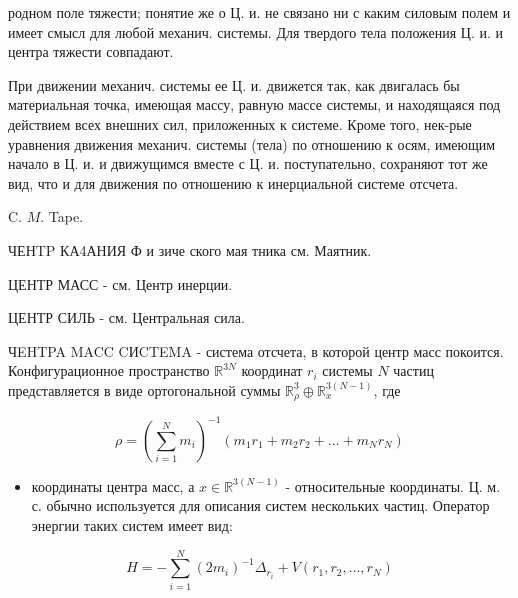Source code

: \documentclass[10pt]{article}
\begin{document}
родном поле тяжести; понятие же о Ц. и. не связано ни с каким силовым полем и имеет смысл для любой механич. системы. Для твердого тела положения Ц. и. и центра тяжести совпадают.



При движении механич. системы ее Ц. и. движется так, как двигалась бы материальная точка, имеющая массу, равную массе системы, и находящаяся под действием всех внешних сил, приложенных к системе. Кроме того, нек-рые уравнения движения механич. системы (тела) по отношению к осям, имеющим начало в Ц. и. и движущимся вместе с Ц. и. поступательно, сохраняют тот же вид, что и для движения по отношению к инерциальной системе отсчета.



C. $M$. Tape.



ЧЕНTP КА4АНИЯ Ф и зиче ского мая тника см. Маятник.



ЦЕНТР МАСС - см. Центр инерции.



ЦЕНТР СИЛЬ - см. Центральная сила.



ЧEHTPA MACC CИCTEMA - система отсчета, в которой центр масс покоится. Конфигурационное пространство $\mathbb{R}^{3 N}$ координат $r_{i}$ системы $N$ частиц представляется в виде ортогональной суммы $\mathbb{R}_{\rho}^{3} \oplus \mathbb{R}_{x}^{3(N-1)}$, где



\[

\rho=\left(\sum_{i=1}^{N} m_{i}\right)^{-1}\left(m_{1} r_{1}+m_{2} r_{2}+\ldots+m_{N} r_{N}\right)

\]



\begin{itemize}

  \item координаты центра масс, а $x \in \mathbb{R}^{3(N-1)}$ - относительные координаты. Ц. м. с. обычно используется для описания систем нескольких частиц. Оператор энергии таких систем имеет вид:

\end{itemize}



\[

H=-\sum_{i=1}^{N}\left(2 m_{i}\right)^{-1} \Delta_{r_{i}}+V\left(r_{1}, r_{2}, \ldots, r_{N}\right)

\]
\end{document}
####################
THE TASK >> Give back the lines of the listing from the one with "центра масс, а" through the end, both included, exactly as written and with nothing added.

EXERCISE OUTPUT >>
  \item координаты центра масс, а $x \in \mathbb{R}^{3(N-1)}$ - относительные координаты. Ц. м. с. обычно используется для описания систем нескольких частиц. Оператор энергии таких систем имеет вид:

\end{itemize}



\[

H=-\sum_{i=1}^{N}\left(2 m_{i}\right)^{-1} \Delta_{r_{i}}+V\left(r_{1}, r_{2}, \ldots, r_{N}\right)

\]
\end{document}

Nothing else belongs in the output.